■ Task brief
Nothing outside the range is wanted. Repeat exactly the lines below from the one with "Instead of breadboard" through the one with "The sections contain".
Segment Start: Records shown
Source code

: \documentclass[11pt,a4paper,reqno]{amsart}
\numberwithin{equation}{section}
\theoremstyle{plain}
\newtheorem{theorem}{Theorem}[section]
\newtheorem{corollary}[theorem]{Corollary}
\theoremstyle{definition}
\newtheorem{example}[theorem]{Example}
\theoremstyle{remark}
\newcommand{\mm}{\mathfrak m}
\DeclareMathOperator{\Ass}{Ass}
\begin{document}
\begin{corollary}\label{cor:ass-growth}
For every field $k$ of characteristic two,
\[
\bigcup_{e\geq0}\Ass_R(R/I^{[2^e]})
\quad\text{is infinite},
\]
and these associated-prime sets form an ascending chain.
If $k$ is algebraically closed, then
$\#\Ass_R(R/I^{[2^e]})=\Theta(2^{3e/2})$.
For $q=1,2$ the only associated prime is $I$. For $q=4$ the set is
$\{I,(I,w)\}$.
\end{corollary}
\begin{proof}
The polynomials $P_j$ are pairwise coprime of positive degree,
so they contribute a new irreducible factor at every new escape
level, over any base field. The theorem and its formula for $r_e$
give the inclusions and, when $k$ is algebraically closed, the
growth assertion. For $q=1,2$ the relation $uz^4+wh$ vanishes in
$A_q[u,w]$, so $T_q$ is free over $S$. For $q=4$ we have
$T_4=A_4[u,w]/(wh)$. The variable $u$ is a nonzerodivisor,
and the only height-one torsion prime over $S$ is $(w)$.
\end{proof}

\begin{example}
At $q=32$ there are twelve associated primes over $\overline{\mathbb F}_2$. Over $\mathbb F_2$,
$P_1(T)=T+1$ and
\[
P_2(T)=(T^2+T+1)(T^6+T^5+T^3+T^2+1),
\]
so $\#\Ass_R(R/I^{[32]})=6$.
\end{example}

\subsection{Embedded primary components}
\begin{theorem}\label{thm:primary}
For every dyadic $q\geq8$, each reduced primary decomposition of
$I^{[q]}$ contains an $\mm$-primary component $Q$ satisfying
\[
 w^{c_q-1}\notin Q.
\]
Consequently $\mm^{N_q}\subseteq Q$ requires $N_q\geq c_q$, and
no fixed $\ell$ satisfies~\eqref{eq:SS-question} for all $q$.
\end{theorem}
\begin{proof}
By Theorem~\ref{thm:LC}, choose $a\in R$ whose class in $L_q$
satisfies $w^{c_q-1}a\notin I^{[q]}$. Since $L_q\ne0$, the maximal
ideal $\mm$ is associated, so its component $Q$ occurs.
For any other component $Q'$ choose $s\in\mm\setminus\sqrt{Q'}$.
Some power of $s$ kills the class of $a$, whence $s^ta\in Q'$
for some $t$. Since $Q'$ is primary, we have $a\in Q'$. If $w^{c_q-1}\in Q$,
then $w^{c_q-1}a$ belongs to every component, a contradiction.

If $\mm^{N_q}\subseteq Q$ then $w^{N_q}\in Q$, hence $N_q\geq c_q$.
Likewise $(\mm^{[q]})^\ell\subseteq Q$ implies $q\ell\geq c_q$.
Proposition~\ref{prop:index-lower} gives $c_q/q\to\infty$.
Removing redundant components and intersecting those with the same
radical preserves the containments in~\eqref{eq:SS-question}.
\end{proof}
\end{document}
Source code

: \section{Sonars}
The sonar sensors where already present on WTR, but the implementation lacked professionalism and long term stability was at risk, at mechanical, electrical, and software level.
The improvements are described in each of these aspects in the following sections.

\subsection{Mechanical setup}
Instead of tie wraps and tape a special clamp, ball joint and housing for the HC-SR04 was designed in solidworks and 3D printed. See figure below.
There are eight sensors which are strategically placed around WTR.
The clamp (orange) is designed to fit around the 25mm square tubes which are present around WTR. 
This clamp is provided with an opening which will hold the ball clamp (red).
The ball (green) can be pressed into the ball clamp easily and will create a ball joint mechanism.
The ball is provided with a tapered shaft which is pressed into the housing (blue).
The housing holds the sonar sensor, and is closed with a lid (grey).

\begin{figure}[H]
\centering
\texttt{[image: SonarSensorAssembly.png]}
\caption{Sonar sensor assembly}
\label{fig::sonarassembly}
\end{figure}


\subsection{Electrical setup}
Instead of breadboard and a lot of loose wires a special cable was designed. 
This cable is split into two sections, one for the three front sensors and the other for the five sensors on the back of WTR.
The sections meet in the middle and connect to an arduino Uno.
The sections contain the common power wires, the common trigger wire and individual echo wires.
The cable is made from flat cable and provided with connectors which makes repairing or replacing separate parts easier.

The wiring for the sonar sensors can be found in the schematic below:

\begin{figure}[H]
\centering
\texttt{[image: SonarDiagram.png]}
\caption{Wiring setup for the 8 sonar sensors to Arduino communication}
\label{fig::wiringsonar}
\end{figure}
Segment End: Records shown
■ The answer
Instead of breadboard and a lot of loose wires a special cable was designed. 
This cable is split into two sections, one for the three front sensors and the other for the five sensors on the back of WTR.
The sections meet in the middle and connect to an arduino Uno.
The sections contain the common power wires, the common trigger wire and individual echo wires.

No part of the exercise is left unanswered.